UN MINISTÈRE ESSENTIEL ET TROP PAUVRE

 

 

 

 

LES PRISONS FRANÇAISES AFFICHENT PLUS QUE COMPLET 

 

La population française ne croit plus mais par contre, la population carcérale ne cesse de croitre !

Elle va atteindre les 90 000 détenus (+6 % en un an) pour 63 000 « places ».

Parmi eux, 24 000 sont en détention provisoire, et donc présumés innocents écrit le Barreau de Paris qui pousse un cri d’alarme justifié. Un détenu en détention provisoire incarcéré est non pas une « injustice » mais une anomalie qui favorise « les mauvaises fréquentations ».

Rappelons que la Justice a en charge « les prisons », qu’il y a un Code pénal qui fixe un cap parfois incompris des citoyens et des juges, des victimes souvent beaucoup plus à plaindre que les condamnés et qu'aussi  les 90 000 incarcérés sont numériquement une population que la République n’a pas le droit d’abandonner.

Cette situation non seulement perdure mais s’aggrave malgré les injonctions des organismes de contrôle de la situation dans les milieux carcéraux. C'est un scandale d’État auquel un citoyen ne peut et ne doit rester insensible.

 

 

LA PRISON :   DES MISSIONS  ESSENTIELLES OCCULTÉES

Les prisons françaises sont des lieux privatifs de liberté en France gérés par l'administration pénitentiaire, elle-même rattachée au ministère de la Justice depuis 1911. Le rôle de la prison en France est d’abord de protéger la société contre les individus dangereux mais aussi et de plus en plus de préparer la réinsertion des condamnés détenus : formation, santé, réadaptation sociale...

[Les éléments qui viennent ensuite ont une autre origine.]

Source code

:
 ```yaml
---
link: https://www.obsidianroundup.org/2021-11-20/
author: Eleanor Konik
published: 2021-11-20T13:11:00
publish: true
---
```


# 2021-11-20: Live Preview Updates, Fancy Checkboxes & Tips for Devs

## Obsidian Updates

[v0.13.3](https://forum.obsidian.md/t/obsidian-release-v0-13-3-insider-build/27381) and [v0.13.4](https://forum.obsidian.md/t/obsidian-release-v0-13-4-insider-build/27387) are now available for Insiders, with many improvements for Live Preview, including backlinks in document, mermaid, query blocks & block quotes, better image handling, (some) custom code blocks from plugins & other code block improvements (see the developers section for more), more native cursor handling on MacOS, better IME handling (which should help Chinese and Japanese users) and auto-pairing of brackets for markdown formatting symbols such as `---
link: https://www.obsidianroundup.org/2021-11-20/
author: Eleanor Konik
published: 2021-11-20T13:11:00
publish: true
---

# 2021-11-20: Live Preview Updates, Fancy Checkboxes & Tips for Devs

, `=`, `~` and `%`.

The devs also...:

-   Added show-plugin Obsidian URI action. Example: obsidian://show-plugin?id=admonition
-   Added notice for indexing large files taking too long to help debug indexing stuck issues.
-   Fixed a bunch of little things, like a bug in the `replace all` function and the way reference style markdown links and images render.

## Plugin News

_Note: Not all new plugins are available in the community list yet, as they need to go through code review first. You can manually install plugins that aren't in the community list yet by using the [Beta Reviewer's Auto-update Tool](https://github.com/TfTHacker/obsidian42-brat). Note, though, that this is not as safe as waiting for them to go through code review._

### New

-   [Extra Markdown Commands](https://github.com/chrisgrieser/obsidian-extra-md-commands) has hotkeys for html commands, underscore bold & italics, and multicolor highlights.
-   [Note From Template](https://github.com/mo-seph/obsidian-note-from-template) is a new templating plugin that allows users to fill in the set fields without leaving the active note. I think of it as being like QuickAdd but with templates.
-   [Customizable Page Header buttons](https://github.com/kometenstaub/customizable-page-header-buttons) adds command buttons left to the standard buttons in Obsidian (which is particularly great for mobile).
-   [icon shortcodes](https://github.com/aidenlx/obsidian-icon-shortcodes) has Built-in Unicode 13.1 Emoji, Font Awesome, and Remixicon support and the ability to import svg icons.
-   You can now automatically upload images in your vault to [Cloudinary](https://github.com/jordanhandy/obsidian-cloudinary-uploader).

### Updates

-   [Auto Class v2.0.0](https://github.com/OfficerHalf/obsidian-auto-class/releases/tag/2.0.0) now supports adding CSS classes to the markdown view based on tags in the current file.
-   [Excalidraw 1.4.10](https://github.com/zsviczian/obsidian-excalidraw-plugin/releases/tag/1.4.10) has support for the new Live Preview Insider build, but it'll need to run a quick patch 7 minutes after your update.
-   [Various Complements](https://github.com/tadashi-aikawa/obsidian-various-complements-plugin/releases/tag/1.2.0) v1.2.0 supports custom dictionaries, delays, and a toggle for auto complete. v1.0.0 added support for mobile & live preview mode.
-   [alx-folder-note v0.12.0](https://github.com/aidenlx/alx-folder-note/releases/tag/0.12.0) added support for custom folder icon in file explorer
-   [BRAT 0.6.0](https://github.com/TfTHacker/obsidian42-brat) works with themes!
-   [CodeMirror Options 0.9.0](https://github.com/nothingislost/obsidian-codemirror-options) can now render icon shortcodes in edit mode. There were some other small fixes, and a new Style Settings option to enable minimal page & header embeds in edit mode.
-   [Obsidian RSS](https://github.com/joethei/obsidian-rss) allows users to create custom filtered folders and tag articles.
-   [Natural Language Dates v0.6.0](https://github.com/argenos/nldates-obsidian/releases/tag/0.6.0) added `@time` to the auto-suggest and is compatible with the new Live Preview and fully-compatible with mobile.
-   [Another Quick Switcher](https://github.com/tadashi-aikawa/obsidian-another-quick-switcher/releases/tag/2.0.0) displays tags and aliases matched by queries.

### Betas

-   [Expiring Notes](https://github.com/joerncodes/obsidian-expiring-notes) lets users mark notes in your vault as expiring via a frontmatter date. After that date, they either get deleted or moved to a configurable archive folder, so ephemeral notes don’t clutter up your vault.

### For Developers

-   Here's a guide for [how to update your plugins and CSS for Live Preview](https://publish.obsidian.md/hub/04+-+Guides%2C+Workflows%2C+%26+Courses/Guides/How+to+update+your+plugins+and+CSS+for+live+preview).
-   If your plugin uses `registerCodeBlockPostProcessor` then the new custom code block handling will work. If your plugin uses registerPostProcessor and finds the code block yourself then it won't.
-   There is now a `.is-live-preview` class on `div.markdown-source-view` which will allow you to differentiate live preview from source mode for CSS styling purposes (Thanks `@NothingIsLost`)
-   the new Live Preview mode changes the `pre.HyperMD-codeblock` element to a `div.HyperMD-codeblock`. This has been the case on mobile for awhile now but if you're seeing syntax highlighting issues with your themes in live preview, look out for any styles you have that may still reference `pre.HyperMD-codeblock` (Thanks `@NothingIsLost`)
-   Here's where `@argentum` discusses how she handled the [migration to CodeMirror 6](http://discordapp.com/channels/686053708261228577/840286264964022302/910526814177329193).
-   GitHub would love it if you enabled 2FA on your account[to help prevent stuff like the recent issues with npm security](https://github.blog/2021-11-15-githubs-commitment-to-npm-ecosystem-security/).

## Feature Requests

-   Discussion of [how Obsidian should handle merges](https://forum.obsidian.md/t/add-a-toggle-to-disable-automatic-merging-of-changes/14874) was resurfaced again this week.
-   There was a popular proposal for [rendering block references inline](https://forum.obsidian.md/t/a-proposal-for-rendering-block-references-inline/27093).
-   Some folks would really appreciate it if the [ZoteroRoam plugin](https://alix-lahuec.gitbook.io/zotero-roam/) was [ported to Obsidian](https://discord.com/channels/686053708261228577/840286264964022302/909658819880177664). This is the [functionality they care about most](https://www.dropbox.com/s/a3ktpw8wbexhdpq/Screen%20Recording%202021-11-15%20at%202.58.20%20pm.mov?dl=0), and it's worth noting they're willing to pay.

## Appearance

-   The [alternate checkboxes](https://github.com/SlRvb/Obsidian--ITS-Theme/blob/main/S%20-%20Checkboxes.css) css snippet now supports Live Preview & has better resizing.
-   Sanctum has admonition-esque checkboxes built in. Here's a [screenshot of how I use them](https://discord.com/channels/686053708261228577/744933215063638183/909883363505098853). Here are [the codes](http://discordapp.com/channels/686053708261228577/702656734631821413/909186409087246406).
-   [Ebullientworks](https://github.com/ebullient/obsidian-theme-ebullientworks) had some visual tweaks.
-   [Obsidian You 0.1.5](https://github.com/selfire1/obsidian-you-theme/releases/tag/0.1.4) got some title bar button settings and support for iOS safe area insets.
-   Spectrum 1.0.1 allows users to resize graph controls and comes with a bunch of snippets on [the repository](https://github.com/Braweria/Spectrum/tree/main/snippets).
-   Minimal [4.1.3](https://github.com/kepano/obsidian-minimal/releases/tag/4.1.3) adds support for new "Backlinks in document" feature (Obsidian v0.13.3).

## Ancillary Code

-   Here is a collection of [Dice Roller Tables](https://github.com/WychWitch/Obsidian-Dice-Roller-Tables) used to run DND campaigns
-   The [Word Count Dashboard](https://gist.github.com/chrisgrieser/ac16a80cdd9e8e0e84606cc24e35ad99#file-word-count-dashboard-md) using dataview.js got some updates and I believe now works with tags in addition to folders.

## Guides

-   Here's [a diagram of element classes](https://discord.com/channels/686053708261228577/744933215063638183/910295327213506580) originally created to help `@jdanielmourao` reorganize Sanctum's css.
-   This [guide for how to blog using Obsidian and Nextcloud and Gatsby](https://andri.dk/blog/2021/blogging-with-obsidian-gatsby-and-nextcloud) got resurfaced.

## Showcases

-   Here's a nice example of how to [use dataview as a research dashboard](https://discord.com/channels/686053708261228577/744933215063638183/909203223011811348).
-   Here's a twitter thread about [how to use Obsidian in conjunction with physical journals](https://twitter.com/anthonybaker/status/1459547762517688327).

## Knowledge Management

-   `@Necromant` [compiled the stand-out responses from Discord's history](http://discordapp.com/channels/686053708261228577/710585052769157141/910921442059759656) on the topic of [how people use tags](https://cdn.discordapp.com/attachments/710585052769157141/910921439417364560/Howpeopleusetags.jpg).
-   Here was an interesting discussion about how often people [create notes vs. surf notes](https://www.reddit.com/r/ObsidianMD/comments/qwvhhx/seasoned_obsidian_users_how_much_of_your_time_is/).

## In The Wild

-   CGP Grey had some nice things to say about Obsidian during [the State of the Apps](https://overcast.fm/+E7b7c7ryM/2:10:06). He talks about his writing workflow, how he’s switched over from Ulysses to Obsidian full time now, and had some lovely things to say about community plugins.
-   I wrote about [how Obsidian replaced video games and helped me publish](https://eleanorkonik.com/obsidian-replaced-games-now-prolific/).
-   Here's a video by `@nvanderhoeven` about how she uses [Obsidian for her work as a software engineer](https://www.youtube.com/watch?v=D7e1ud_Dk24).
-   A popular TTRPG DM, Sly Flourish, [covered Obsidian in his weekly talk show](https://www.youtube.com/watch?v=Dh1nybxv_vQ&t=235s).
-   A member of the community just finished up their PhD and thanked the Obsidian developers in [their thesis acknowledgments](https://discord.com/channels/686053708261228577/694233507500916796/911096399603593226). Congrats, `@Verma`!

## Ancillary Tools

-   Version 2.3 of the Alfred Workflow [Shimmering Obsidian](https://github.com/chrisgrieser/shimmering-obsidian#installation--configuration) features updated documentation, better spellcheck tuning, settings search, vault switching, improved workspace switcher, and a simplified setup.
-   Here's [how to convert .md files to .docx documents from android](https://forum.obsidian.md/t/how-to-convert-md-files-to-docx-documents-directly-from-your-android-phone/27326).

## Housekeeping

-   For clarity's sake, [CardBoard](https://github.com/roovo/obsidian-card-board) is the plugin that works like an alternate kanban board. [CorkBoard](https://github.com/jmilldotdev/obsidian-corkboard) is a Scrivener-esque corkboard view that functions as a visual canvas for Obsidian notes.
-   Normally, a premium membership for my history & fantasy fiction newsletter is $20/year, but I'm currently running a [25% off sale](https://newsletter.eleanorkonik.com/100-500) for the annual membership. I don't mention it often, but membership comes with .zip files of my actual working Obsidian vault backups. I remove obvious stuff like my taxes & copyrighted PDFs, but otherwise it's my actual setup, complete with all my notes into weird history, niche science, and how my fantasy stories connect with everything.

Nous entendons face aux doléances de bonnes gens que les conditions inhumaines faites aux détenus sont pour ceux-ci le résultat de comportements asociaux qui sont sanctionnés par la Justice et s’ils sont incarcérés, c’est bien de leur faute !

Nous ne suivrons pas ce raisonnement un peu trop simpliste surtout quand il concerne 90 000 personnes. Un individu incarcéré après un jugement même s’il est multirécidiviste ressortira un jour des geôles de la République. Pourtant les deux objectifs principaux de la privation de liberté sont d’une part, que le condamné purge la peine méritée et d’autre part, que les conditions de sa sortie de prison soient telles qu’il ne récidive pas.

Aujourd’hui tout concourt à ce que ces deux objectifs des peines prononcées ne soient plus atteints. Ils sont oubliés, ils sont trop « novateurs » et pas assez encadrés. Ainsi, l’Institution JUSTICE est totalement déstabilisée. Les français ne reconnaissent plus leur JUSTICE contestataire, laxiste, aux ordres...

Cette situation est le reflet d’une France partie à la  dérive. La Justice d’un pays reflète bien souvent  les faiblesses de ce pays.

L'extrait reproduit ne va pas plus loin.